Swiss See Opening for Tax Competition as G-20 Talks Advance

Global proposals to make multinational corporations pay more tax haven’t yet tackled deductions, leaving Switzerland and other low-tax countries room to maneuver.

“Calculation of taxable profit has to happen according to international rules, and these haven’t been decided yet,” Swiss Finance Minister Ueli Maurer said after attending a meeting of Group of 20 finance chiefs in Venice.

“Here lies the crux and here also lies the room to maneuver that Switzerland and other countries now have -- what counts as corporate profit and what isn’t,” Maurer told reporters in Bern on Saturday.

While Switzerland is among 132 countries supporting a deal for a minimum corporate levy of ‘’at least 15%” and new rules for reapportioning revenue from the world’s biggest companies, a few countries not in the G-20, including Ireland, have voiced concern that their strategy of using low taxes to attract businesses is under threat.
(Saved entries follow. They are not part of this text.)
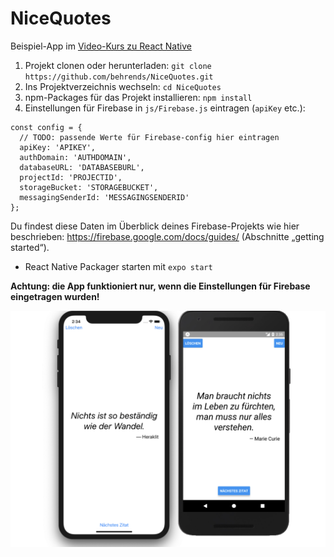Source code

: # NiceQuotes

Beispiel-App im [Video-Kurs zu React Native](https://www.udemy.com/react-native-einstieg/)

1. Projekt clonen oder herunterladen: `git clone https://github.com/behrends/NiceQuotes.git`
1. Ins Projektverzeichnis wechseln: `cd NiceQuotes`
1. npm-Packages für das Projekt installieren: `npm install`
1. Einstellungen für Firebase in `js/Firebase.js` eintragen (`apiKey` etc.):

```
const config = {
  // TODO: passende Werte für Firebase-config hier eintragen
  apiKey: 'APIKEY',
  authDomain: 'AUTHDOMAIN',
  databaseURL: 'DATABASEBURL',
  projectId: 'PROJECTID',
  storageBucket: 'STORAGEBUCKET',
  messagingSenderId: 'MESSAGINGSENDERID'
};
```

Du findest diese Daten im Überblick deines Firebase-Projekts wie hier beschrieben: https://firebase.google.com/docs/guides/ (Abschnitte „getting started“).

- React Native Packager starten mit `expo start`

**Achtung: die App funktioniert nur, wenn die Einstellungen für Firebase eingetragen wurden!**

![Screenshots der App](./assets/AppScreenshots.png)
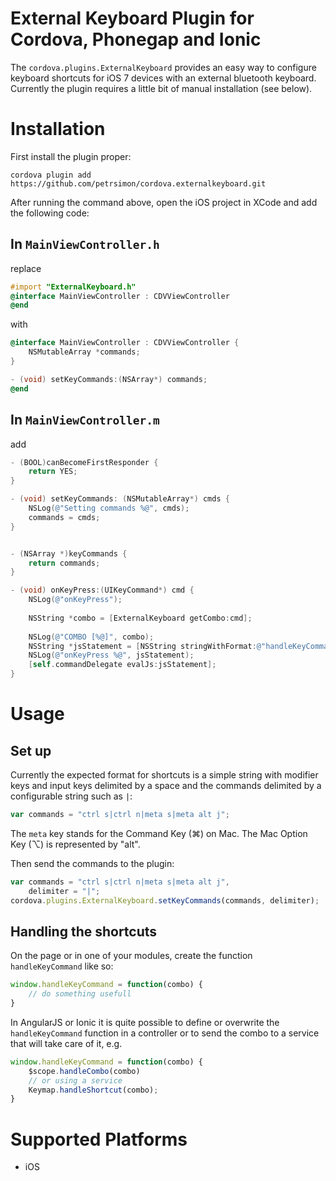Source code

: # External Keyboard Plugin for Cordova, Phonegap and Ionic

The `cordova.plugins.ExternalKeyboard` provides an easy way to configure keyboard shortcuts for iOS 7 devices with an external bluetooth keyboard. Currently the plugin requires a little bit of manual installation (see below).


# Installation

First install the plugin proper:

    cordova plugin add https://github.com/petrsimon/cordova.externalkeyboard.git

After running the command above, open the iOS project in XCode and add the following code:

## In `MainViewController.h`

replace 

```objective-c
#import "ExternalKeyboard.h"
@interface MainViewController : CDVViewController
@end
```

with 

```objective-c
@interface MainViewController : CDVViewController {
    NSMutableArray *commands;
}

- (void) setKeyCommands:(NSArray*) commands;
@end
```

## In `MainViewController.m`

add 

```Objective-c
- (BOOL)canBecomeFirstResponder {
    return YES;
}

- (void) setKeyCommands: (NSMutableArray*) cmds {
    NSLog(@"Setting commands %@", cmds);
    commands = cmds;
}


- (NSArray *)keyCommands {
    return commands;
}

- (void) onKeyPress:(UIKeyCommand*) cmd {
    NSLog(@"onKeyPress");
    
    NSString *combo = [ExternalKeyboard getCombo:cmd];
    
    NSLog(@"COMBO [%@]", combo);
    NSString *jsStatement = [NSString stringWithFormat:@"handleKeyCommand('%@')", combo];
    NSLog(@"onKeyPress %@", jsStatement);
    [self.commandDelegate evalJs:jsStatement];
}
```



### 

# Usage

## Set up 
Currently the expected format for shortcuts is a simple string with modifier keys and input keys delimited by a space and the commands delimited by a configurable string such as `|`:
```javascript
var commands = "ctrl s|ctrl n|meta s|meta alt j";
```

The `meta` key stands for the Command Key (⌘) on Mac. The Mac Option Key (⌥) is represented by "alt".

Then send the commands to the plugin:

```javascript
var commands = "ctrl s|ctrl n|meta s|meta alt j",
    delimiter = "|";
cordova.plugins.ExternalKeyboard.setKeyCommands(commands, delimiter);
```


## Handling the shortcuts
On the page or in one of your modules, create the function `handleKeyCommand` like so:
```javascript
window.handleKeyCommand = function(combo) {
    // do something usefull
}
```

In AngularJS or Ionic it is quite possible to define or overwrite the `handleKeyCommand` function in a controller or to send the combo to a service that will take care of it, e.g.
```javascript
window.handleKeyCommand = function(combo) {
    $scope.handleCombo(combo)
    // or using a service
    Keymap.handleShortcut(combo);
}
```

# Supported Platforms

- iOS
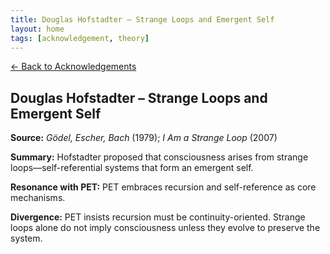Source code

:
 ```yaml
---
title: Douglas Hofstadter – Strange Loops and Emergent Self
layout: home
tags: [acknowledgement, theory]
---
```


[← Back to Acknowledgements](/ideas/acknowledgements/)

## Douglas Hofstadter – Strange Loops and Emergent Self

**Source:** *Gödel, Escher, Bach* (1979); *I Am a Strange Loop* (2007)

**Summary:** Hofstadter proposed that consciousness arises from strange loops—self-referential systems that form an emergent self.

**Resonance with PET:** PET embraces recursion and self-reference as core mechanisms.

**Divergence:** PET insists recursion must be continuity-oriented. Strange loops alone do not imply consciousness unless they evolve to preserve the system.

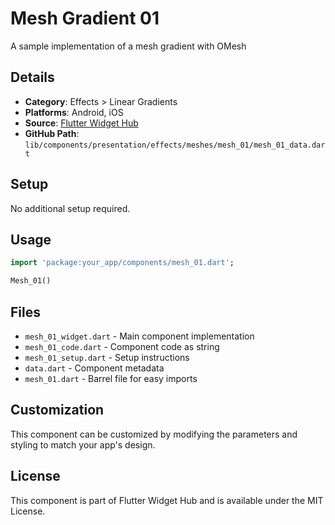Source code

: # Mesh Gradient 01

A sample implementation of a mesh gradient with OMesh

## Details

- **Category**: Effects > Linear Gradients
- **Platforms**: Android, iOS
- **Source**: [Flutter Widget Hub](https://github.com/yunweneric/flutter-widgethub)
- **GitHub Path**: `lib/components/presentation/effects/meshes/mesh_01/mesh_01_data.dart`

## Setup

No additional setup required.

## Usage

```dart
import 'package:your_app/components/mesh_01.dart';

Mesh_01()
```

## Files

- `mesh_01_widget.dart` - Main component implementation
- `mesh_01_code.dart` - Component code as string
- `mesh_01_setup.dart` - Setup instructions
- `data.dart` - Component metadata
- `mesh_01.dart` - Barrel file for easy imports

## Customization

This component can be customized by modifying the parameters and styling to match your app's design.

## License

This component is part of Flutter Widget Hub and is available under the MIT License.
The stated deadline of 2023 for implementing the reform is ambitious, Maurer said.

Apart from its banking industry, Switzerland is home to food group Nestle SA as well as drugmakers Roche Holding AG and Novartis AG. The proposal to reform corporate tax has raised concern in Switzerland that the country could become less attractive as a base for global corporations. Swiss officials are due to present a plan for managing the changes next year.

“We face a tax reform that will on balance worsen the tax advantages Switzerland can offer and we have to play all our cards that determine which are important for a business location,” Maurer said. “Here we have good cards.”